La voglia di distinguersi porta da un lato ad affermare il carattere
dominante della moda
nel presente, e dall'altro a capire che per la sua stessa natura e
definizione tramonterà rapidamente. Complesso è, invece, il
concetto di vita
e della sua intuizione. Secondo Simmel la vita non deve essere intesa
come un qualcosa di contrapposto ad altro, ma come autotrascendenza,
ossia come un qualcosa che vuole più vita, ma anche più che vita, e
che si esplica in tutto il processo storico – sociale. Un processo
che si viene a configurare in maniera dialettica, ovvero come rottura
delle semplici leggi teleologiche della vita, per portare
all'invenzione di forme,
quali arte, religione e scienza che non obbediscono a leggi
deterministiche, ma che trovano apertura in una infinita possibilità
di ordinamenti. Questo aspetto, però, porta alla tragedia della
cultura, in quanto ciò che si genera come rottura con gli schemi,
diviene esso stesso schema che va a perpetuarsi al di là della sua
realizzazione; per esempio un'istituzione economica rimane in vita
anche se non è più utile. A tale staticismo si pone fine con le
rivoluzioni.
Lo
storicismo, quindi, gradualmente ed incessantemente cerca di
raggiungere una propria legittimità e validità, anche se alla fine
sembra approdare ad un sostanziale relativismo dei valori, in quanto
questi vengono considerati dei semplici risultati di determinati
processi storici.
A
tale conclusione giunge lo storico Oswald Spengler
(1880 – 1936), autore del saggio Il tramonto dall'occidente,
del 1918 – 1922. In questo scritto il problema del crollo e della
decadenza dell'occidente viene studiato più sotto un aspetto
biologico che storicistico.

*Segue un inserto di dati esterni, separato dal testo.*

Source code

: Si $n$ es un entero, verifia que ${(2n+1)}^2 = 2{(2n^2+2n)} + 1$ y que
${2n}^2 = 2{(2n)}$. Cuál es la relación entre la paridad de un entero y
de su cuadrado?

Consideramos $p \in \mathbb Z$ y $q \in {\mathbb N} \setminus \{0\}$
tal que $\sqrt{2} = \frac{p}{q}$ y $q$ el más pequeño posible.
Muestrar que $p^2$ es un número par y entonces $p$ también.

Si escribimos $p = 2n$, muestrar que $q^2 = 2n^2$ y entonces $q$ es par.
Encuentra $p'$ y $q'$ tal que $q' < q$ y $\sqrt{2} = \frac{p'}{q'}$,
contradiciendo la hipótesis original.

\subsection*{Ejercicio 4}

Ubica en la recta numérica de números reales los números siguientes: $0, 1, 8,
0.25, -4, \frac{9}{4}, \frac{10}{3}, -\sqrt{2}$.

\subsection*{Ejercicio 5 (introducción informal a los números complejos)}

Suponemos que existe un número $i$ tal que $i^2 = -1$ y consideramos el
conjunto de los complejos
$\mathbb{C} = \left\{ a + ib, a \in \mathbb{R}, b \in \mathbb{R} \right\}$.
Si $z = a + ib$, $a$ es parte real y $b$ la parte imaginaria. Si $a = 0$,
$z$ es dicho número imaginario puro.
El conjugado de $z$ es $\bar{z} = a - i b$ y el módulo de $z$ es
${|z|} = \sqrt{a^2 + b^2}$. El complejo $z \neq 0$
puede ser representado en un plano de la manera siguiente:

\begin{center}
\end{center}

Ed infatti, Spengler afferma che ogni
civiltà rappresenta un ciclo unico, irreversibile ed irripetibile,
che si sviluppa e scompare senza che ne risulti un senso per l'uomo e
per il suo destino. In altri termini, per Spengler l'umanità, allo
stesso modo delle farfalle o delle orchidee, non ha un fine, un'idea
o un piano. L'umanità, infatti, è un concetto puramente zoologico e
una parola priva di senso. In tal senso, Splengler dava ragione al
Nietzsche quando affermava il rovesciamento dei valori. Ciò perché
ogni civiltà in declino non fa altro che rovesciare tutti i propri
processi in un processo che non permette più di potere riconoscere
una morale umana universale. In altre parole, ogni civiltà ha in sé
il proprio valore di giudizio la cui validità inizia e finisce con
essa.
Alle
suddette conclusioni relativistiche si contrappone Ernst
Troeltsch (1865 – 1923), autore dei Problemi fondamentali
dell'etica, L'assolutezza del cristianesimo e la storia delle
religioni, Il significato del protestantesimo per la
formazione del mondo moderno, Le dottrine sociali delle chiese
e dei gruppi cristiani, Lo storicismo e i suoi problemi e
Lo storicismo e il suo superamento. Muovendo dal Cristianesimo
e dalla storia delle religioni, egli afferma che non si deve cadere
nella scepsi del relativismo, anche se i valori si danno nella storia
sempre in maniera mobile. Ciò perché, anche se i valori permettono
un intreccio sempre dinamico e futile, non possono considerarsi come
semplici prodotti storici. In tal caso, infatti, non avrebbe senso
parlare di valori, ma si dovrebbe semmai parlare di fatti.
Contro
il relativismo storico polemizza anche Friedrich Meineche
(1862 – 1954), autore di Cosmopolitismo e Stato
nazionale, L'idea di ragion di stato nella storia moderna,
Le origini dello storicismo, Senso storico e significato
della storia, Aforismi e schizzi sulla storia e la
Catastrofe tedesca. Allo storicismo egli riconosce il merito
di essersi voluto costituire come scienza e di aver ben chiarito
l'oggetto d'indagine, ma, al contempo, polemizza contro coloro che
hanno fatto cadere le scienze dello spirito in uno sterile
relativismo. In polemica con il relativismo sviluppa una concezione
avente tre tipi diversi di atteggiamento verso la storia, di cui due
sono opposti, ma complementari. Un primo atteggiamento è quello di
coloro che si rifugiano romanticamente nel passato; un secondo è
quello di coloro che esaltano il futuro come progresso; e un terzo
(quello corretto) è quello di coloro che riescono a cogliere
l'eterno nel fatto, ovvero di coloro che scoprono un qualcosa che si
innalza al di là di ogni epoca e di ogni formazione culturale.